Action item
Please print the records below word for word.

(Saved data entries)
========================================
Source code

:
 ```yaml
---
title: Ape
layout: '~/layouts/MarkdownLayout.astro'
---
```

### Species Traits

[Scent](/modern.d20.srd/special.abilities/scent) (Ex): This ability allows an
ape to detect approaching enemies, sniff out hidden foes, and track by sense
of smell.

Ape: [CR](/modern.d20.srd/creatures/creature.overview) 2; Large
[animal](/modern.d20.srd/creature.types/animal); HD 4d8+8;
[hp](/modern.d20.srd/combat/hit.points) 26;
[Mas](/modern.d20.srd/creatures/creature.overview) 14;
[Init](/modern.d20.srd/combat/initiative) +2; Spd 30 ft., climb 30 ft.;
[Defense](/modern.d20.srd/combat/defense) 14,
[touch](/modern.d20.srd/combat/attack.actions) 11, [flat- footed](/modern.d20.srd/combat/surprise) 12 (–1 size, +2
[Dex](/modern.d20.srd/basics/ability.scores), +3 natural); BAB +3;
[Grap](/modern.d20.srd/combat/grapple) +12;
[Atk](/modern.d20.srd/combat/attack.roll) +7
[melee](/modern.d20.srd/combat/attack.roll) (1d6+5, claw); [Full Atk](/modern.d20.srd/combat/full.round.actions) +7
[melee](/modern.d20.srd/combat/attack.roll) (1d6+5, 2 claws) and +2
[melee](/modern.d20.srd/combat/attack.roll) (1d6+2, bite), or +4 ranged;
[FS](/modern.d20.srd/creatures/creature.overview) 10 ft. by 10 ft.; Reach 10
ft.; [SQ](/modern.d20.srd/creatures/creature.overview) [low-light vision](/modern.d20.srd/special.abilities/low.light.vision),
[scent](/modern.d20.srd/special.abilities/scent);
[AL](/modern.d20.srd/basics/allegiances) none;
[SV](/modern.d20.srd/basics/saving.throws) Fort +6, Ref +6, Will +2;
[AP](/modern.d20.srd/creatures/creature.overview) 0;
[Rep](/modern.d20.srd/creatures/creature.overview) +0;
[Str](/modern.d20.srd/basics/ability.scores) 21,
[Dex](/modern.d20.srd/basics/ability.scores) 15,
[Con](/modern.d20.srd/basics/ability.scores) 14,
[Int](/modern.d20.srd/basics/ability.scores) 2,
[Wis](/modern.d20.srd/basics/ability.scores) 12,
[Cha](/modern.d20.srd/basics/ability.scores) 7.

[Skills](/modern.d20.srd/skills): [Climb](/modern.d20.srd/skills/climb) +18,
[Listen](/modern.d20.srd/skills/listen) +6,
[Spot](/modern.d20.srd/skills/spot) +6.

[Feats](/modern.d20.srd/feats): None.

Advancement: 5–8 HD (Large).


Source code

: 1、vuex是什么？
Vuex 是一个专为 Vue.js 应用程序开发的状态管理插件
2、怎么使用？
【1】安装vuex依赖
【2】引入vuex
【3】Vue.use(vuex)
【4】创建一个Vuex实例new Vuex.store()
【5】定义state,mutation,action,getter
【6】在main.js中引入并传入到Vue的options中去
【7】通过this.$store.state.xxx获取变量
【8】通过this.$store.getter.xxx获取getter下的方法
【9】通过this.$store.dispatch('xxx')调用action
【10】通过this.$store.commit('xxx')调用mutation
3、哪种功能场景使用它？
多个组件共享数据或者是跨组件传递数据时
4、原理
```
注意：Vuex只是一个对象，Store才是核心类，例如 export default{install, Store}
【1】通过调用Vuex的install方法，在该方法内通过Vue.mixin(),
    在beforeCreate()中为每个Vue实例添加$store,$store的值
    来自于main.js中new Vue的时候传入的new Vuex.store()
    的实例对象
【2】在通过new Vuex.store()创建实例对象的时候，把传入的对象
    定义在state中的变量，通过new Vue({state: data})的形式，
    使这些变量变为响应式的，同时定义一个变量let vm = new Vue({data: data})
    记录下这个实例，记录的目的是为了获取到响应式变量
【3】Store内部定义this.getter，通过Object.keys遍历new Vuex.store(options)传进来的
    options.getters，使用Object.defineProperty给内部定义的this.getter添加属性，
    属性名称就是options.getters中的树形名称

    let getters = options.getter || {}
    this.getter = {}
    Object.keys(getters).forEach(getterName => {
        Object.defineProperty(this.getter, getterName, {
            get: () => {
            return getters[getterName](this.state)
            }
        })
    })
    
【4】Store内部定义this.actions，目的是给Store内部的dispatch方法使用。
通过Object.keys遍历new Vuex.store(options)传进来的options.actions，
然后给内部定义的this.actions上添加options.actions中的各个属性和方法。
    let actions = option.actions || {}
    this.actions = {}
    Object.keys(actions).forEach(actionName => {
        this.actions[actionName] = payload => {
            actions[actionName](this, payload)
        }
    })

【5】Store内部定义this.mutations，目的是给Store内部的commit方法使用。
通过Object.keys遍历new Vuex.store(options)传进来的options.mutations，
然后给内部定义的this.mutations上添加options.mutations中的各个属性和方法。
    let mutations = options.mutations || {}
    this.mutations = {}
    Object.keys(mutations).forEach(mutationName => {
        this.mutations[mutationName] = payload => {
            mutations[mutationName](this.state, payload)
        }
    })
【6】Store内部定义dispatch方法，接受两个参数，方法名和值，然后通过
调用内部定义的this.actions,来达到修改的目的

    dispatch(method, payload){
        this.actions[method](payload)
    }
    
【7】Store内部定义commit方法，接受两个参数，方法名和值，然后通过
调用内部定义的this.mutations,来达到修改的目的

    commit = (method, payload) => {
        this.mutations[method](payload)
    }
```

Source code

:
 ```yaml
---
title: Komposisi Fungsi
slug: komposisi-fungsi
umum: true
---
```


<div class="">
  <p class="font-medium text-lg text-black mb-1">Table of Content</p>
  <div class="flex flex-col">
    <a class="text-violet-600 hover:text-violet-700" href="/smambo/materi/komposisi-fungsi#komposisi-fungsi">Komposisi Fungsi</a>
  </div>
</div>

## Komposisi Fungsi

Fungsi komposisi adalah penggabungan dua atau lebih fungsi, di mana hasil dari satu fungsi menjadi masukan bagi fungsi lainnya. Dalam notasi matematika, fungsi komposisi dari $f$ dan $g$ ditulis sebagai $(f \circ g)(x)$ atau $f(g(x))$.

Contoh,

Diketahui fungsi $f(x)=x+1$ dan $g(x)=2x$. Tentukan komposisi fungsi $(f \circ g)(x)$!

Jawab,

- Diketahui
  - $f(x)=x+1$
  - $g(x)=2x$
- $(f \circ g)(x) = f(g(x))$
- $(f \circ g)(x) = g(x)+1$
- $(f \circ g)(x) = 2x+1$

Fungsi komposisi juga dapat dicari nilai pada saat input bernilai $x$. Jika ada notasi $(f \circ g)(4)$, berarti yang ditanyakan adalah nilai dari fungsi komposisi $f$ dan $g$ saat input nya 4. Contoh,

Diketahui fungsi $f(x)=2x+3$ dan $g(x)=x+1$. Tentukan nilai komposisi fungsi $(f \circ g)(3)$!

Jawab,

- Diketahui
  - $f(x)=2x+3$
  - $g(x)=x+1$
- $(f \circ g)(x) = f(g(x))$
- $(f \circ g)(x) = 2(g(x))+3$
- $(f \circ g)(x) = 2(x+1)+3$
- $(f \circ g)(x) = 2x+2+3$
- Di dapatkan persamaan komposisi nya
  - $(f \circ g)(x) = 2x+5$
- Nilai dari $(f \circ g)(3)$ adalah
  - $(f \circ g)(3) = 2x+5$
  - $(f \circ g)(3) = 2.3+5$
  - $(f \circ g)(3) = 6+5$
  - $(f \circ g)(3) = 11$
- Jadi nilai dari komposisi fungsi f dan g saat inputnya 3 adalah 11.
========================================
Solved exercise
Source code

:
 ```yaml
---
title: Ape
layout: '~/layouts/MarkdownLayout.astro'
---
```

### Species Traits

[Scent](/modern.d20.srd/special.abilities/scent) (Ex): This ability allows an
ape to detect approaching enemies, sniff out hidden foes, and track by sense
of smell.

Ape: [CR](/modern.d20.srd/creatures/creature.overview) 2; Large
[animal](/modern.d20.srd/creature.types/animal); HD 4d8+8;
[hp](/modern.d20.srd/combat/hit.points) 26;
[Mas](/modern.d20.srd/creatures/creature.overview) 14;
[Init](/modern.d20.srd/combat/initiative) +2; Spd 30 ft., climb 30 ft.;
[Defense](/modern.d20.srd/combat/defense) 14,
[touch](/modern.d20.srd/combat/attack.actions) 11, [flat- footed](/modern.d20.srd/combat/surprise) 12 (–1 size, +2
[Dex](/modern.d20.srd/basics/ability.scores), +3 natural); BAB +3;
[Grap](/modern.d20.srd/combat/grapple) +12;
[Atk](/modern.d20.srd/combat/attack.roll) +7
[melee](/modern.d20.srd/combat/attack.roll) (1d6+5, claw); [Full Atk](/modern.d20.srd/combat/full.round.actions) +7
[melee](/modern.d20.srd/combat/attack.roll) (1d6+5, 2 claws) and +2
[melee](/modern.d20.srd/combat/attack.roll) (1d6+2, bite), or +4 ranged;
[FS](/modern.d20.srd/creatures/creature.overview) 10 ft. by 10 ft.; Reach 10
ft.; [SQ](/modern.d20.srd/creatures/creature.overview) [low-light vision](/modern.d20.srd/special.abilities/low.light.vision),
[scent](/modern.d20.srd/special.abilities/scent);
[AL](/modern.d20.srd/basics/allegiances) none;
[SV](/modern.d20.srd/basics/saving.throws) Fort +6, Ref +6, Will +2;
[AP](/modern.d20.srd/creatures/creature.overview) 0;
[Rep](/modern.d20.srd/creatures/creature.overview) +0;
[Str](/modern.d20.srd/basics/ability.scores) 21,
[Dex](/modern.d20.srd/basics/ability.scores) 15,
[Con](/modern.d20.srd/basics/ability.scores) 14,
[Int](/modern.d20.srd/basics/ability.scores) 2,
[Wis](/modern.d20.srd/basics/ability.scores) 12,
[Cha](/modern.d20.srd/basics/ability.scores) 7.

[Skills](/modern.d20.srd/skills): [Climb](/modern.d20.srd/skills/climb) +18,
[Listen](/modern.d20.srd/skills/listen) +6,
[Spot](/modern.d20.srd/skills/spot) +6.

[Feats](/modern.d20.srd/feats): None.

Advancement: 5–8 HD (Large).


Source code

: 1、vuex是什么？
Vuex 是一个专为 Vue.js 应用程序开发的状态管理插件
2、怎么使用？
【1】安装vuex依赖
【2】引入vuex
【3】Vue.use(vuex)
【4】创建一个Vuex实例new Vuex.store()
【5】定义state,mutation,action,getter
【6】在main.js中引入并传入到Vue的options中去
【7】通过this.$store.state.xxx获取变量
【8】通过this.$store.getter.xxx获取getter下的方法
【9】通过this.$store.dispatch('xxx')调用action
【10】通过this.$store.commit('xxx')调用mutation
3、哪种功能场景使用它？
多个组件共享数据或者是跨组件传递数据时
4、原理
```
注意：Vuex只是一个对象，Store才是核心类，例如 export default{install, Store}
【1】通过调用Vuex的install方法，在该方法内通过Vue.mixin(),
    在beforeCreate()中为每个Vue实例添加$store,$store的值
    来自于main.js中new Vue的时候传入的new Vuex.store()
    的实例对象
【2】在通过new Vuex.store()创建实例对象的时候，把传入的对象
    定义在state中的变量，通过new Vue({state: data})的形式，
    使这些变量变为响应式的，同时定义一个变量let vm = new Vue({data: data})
    记录下这个实例，记录的目的是为了获取到响应式变量
【3】Store内部定义this.getter，通过Object.keys遍历new Vuex.store(options)传进来的
    options.getters，使用Object.defineProperty给内部定义的this.getter添加属性，
    属性名称就是options.getters中的树形名称

    let getters = options.getter || {}
    this.getter = {}
    Object.keys(getters).forEach(getterName => {
        Object.defineProperty(this.getter, getterName, {
            get: () => {
            return getters[getterName](this.state)
            }
        })
    })
    
【4】Store内部定义this.actions，目的是给Store内部的dispatch方法使用。
通过Object.keys遍历new Vuex.store(options)传进来的options.actions，
然后给内部定义的this.actions上添加options.actions中的各个属性和方法。
    let actions = option.actions || {}
    this.actions = {}
    Object.keys(actions).forEach(actionName => {
        this.actions[actionName] = payload => {
            actions[actionName](this, payload)
        }
    })

【5】Store内部定义this.mutations，目的是给Store内部的commit方法使用。
通过Object.keys遍历new Vuex.store(options)传进来的options.mutations，
然后给内部定义的this.mutations上添加options.mutations中的各个属性和方法。
    let mutations = options.mutations || {}
    this.mutations = {}
    Object.keys(mutations).forEach(mutationName => {
        this.mutations[mutationName] = payload => {
            mutations[mutationName](this.state, payload)
        }
    })
【6】Store内部定义dispatch方法，接受两个参数，方法名和值，然后通过
调用内部定义的this.actions,来达到修改的目的

    dispatch(method, payload){
        this.actions[method](payload)
    }
    
【7】Store内部定义commit方法，接受两个参数，方法名和值，然后通过
调用内部定义的this.mutations,来达到修改的目的

    commit = (method, payload) => {
        this.mutations[method](payload)
    }
```

Source code

:
 ```yaml
---
title: Komposisi Fungsi
slug: komposisi-fungsi
umum: true
---
```


<div class="">
  <p class="font-medium text-lg text-black mb-1">Table of Content</p>
  <div class="flex flex-col">
    <a class="text-violet-600 hover:text-violet-700" href="/smambo/materi/komposisi-fungsi#komposisi-fungsi">Komposisi Fungsi</a>
  </div>
</div>

## Komposisi Fungsi

Fungsi komposisi adalah penggabungan dua atau lebih fungsi, di mana hasil dari satu fungsi menjadi masukan bagi fungsi lainnya. Dalam notasi matematika, fungsi komposisi dari $f$ dan $g$ ditulis sebagai $(f \circ g)(x)$ atau $f(g(x))$.

Contoh,

Diketahui fungsi $f(x)=x+1$ dan $g(x)=2x$. Tentukan komposisi fungsi $(f \circ g)(x)$!

Jawab,

- Diketahui
  - $f(x)=x+1$
  - $g(x)=2x$
- $(f \circ g)(x) = f(g(x))$
- $(f \circ g)(x) = g(x)+1$
- $(f \circ g)(x) = 2x+1$

Fungsi komposisi juga dapat dicari nilai pada saat input bernilai $x$. Jika ada notasi $(f \circ g)(4)$, berarti yang ditanyakan adalah nilai dari fungsi komposisi $f$ dan $g$ saat input nya 4. Contoh,

Diketahui fungsi $f(x)=2x+3$ dan $g(x)=x+1$. Tentukan nilai komposisi fungsi $(f \circ g)(3)$!

Jawab,

- Diketahui
  - $f(x)=2x+3$
  - $g(x)=x+1$
- $(f \circ g)(x) = f(g(x))$
- $(f \circ g)(x) = 2(g(x))+3$
- $(f \circ g)(x) = 2(x+1)+3$
- $(f \circ g)(x) = 2x+2+3$
- Di dapatkan persamaan komposisi nya
  - $(f \circ g)(x) = 2x+5$
- Nilai dari $(f \circ g)(3)$ adalah
  - $(f \circ g)(3) = 2x+5$
  - $(f \circ g)(3) = 2.3+5$
  - $(f \circ g)(3) = 6+5$
  - $(f \circ g)(3) = 11$
- Jadi nilai dari komposisi fungsi f dan g saat inputnya 3 adalah 11.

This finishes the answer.